Potential common risks of identity theft include:

  • Text message scams – Texts messages that impersonate the IRS are sent to taxpayers’ smartphones and have referenced COVID-19 and/or “stimulus payments. These messages often contain bogus links claiming to be IRS websites or other online tools.
  • Email phishing scams – The IRS does not initiate contact with taxpayers by email to request personal or financial information. The IRS initiates most contacts through regular mail delivered by the United States Postal Service.
  • Phone scams – The IRS does not leave pre-recorded, urgent or threatening messages. In many situations of the phone scams, victims are told if they do not call back, a warrant will be issued for their arrest. Other methods of intimidation include verbal threats by law-enforcement agency intervention, deportation or revocation of licenses. Criminals can fake or “spoof” caller ID numbers to appear to be anywhere in the country.
  • Unemployment fraud – Many states have experienced a surge in fraudulent unemployment claims filed by organized crime rings using stolen identities. Criminals are using these stolen identitie to fraudulently collect benefits.
  • Victims of ID theft – Tax-related ‘Identity Theft’ occurs when someone uses an individual’s stolen Social Security number (SSN) to file a tax return to claim a refund. Taxpayers are often unaware of this activity until they e-file a tax return and discover that a return has already been filed using their SSN. In some cases the IRS may send a letter saying it has identified a suspicious return using their SSN.
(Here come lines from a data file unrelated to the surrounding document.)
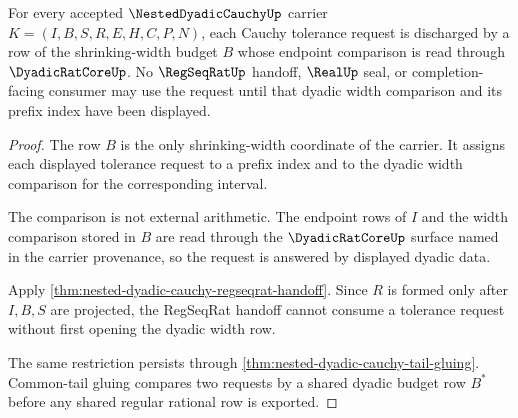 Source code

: \begin{theorem}
\label{thm:nested-dyadic-cauchy-obligation-width}
For every accepted $\NestedDyadicCauchyUp$ carrier $K=(I,B,S,R,E,H,C,P,N)$, each Cauchy tolerance request is discharged by a row of the shrinking-width budget $B$ whose endpoint comparison is read through $\DyadicRatCoreUp$. No $\RegSeqRatUp$ handoff, $\RealUp$ seal, or completion-facing consumer may use the request until that dyadic width comparison and its prefix index have been displayed.
\end{theorem}
\begin{proof}
The row $B$ is the only shrinking-width coordinate of the carrier. It assigns each displayed tolerance request to a prefix index and to the dyadic width comparison for the corresponding interval.

The comparison is not external arithmetic. The endpoint rows of $I$ and the width comparison stored in $B$ are read through the $\DyadicRatCoreUp$ surface named in the carrier provenance, so the request is answered by displayed dyadic data.

Apply \autoref{thm:nested-dyadic-cauchy-regseqrat-handoff}. Since $R$ is formed only after $I,B,S$ are projected, the RegSeqRat handoff cannot consume a tolerance request without first opening the dyadic width row.

The same restriction persists through \autoref{thm:nested-dyadic-cauchy-tail-gluing}. Common-tail gluing compares two requests by a shared dyadic budget row $B^*$ before any shared regular rational row is exported.
\end{proof}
The IRS says fraudsters have also impersonated local sheriff’s offices, state departments of motor vehicles, federal agencies, and others to convince taxpayers the call is legitimate. The IRS and its authorized private collection agencies will never:

  • Call taxpayers to demand immediate payment using a specific payment method such as a prepaid debit card, gift card or wire transfer to collect taxes.
    • Or threaten to immediately bring in local police or other law-enforcement groups to have the taxpayer arrested for not paying
    • and or, demand that taxes be paid without giving the taxpayer the opportunity to question or appeal the amount owed.

In addition, for anyone who doesn’t owe taxes and has no reason to think they do:

  • Do not give out any information. Hang up immediately.
  • Taxpayers should contact the Treasury Inspector General for Tax Administration to report the call at IRS impersonation scam reporting.
  • Taxpayers are asked to report the caller ID and/or callback number to the IRS by sending an email to phishing@irs.gov with (Subject: IRS Phone Scam).
  • In Additon, taxpayers cab report it to the Federal Trade Commission on FTC.gov, by adding “IRS Telephone Scam” in the notes.

For anyone who owes tax or thinks they do:

  • Taxpayers can view tax account information online to see the actual amount and also review their payment options.